Why does a homeowner have a U.S. flag hanging on their front porch? Is he a veteran, perhaps has a family member in the military? Is the flag moving because the wind blows it, or could it come from the last breath of a soldier or sailor who died protecting it? Most veterans understand.

What passion would drive an angel to suddenly appear in July 1967 in a dangerous place like Vietnam in the city of Khe Sanh? This was a hellhole, unkind jungle, so amazed the Marine grunt could only mutter a prayer: “Angel of God, my guardian dear, to whom God’s love commits me here, ever this day be at my side to light and guide.”

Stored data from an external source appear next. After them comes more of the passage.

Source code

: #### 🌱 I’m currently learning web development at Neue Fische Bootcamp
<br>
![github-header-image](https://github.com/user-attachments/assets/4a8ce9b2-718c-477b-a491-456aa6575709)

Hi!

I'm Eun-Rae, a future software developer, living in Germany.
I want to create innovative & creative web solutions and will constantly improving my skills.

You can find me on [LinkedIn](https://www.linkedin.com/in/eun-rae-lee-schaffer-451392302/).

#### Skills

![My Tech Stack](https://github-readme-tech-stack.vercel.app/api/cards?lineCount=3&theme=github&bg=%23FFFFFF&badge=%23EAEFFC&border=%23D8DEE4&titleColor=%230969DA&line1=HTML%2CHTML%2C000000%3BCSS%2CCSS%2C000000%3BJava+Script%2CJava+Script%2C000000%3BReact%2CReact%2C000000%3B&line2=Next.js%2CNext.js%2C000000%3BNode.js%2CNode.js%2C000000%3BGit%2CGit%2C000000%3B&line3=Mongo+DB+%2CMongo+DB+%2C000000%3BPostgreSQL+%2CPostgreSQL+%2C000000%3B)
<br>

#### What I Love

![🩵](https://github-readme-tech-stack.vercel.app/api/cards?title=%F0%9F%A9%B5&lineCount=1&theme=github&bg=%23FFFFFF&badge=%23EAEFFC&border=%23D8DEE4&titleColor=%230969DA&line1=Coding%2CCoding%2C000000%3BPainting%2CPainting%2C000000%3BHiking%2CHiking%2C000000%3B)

The wounded Marine was hit with shrapnel and bleeding badly. He and his friend were hit and losing blood rapidly. For more than 15 months, he was fighting the Viet Cong, patrolling in this wet, unbearably hot place, sometimes reaching 129 degrees. At times the patrols would last 80 hours and without sleepp in swampy 5-foot-high elephant grass while trying to avoid snakes and blood-sucking mosquitoes, enduring bloody blistering feet.

The only reward at day’s end would be a few hours rest in a moldy platoon tent. Fighting these is much different than hunting back in the mountains of Pennsylvania. This prey shoots back. He was a short, his time to go back to the world was near and now with his chest ripped and leg hit by the shrapnel and losing blood rapidly the dream of going by to the world and his home and girlfriend was filling his head.

Soon the Western Union Telegraph arrived for his parents to read. “Your son Walter T. Steinbacher was wounded.” The book, “Point Man Up,” has so much more about one Marine’s memories of Vietnam. It tells how emotional it was to have his first visitors at the Naval Hospital in Philaldelphia. Only a few days after he arrived in the ward, my parents and I visited. My father James and his father Walter were brothers and I had just returned from the Navy serving on a ship overseas. The book really gets in your head. Letters to Wally’s girlfriend Diane add so much to the emotional true story. I think Otto has this book.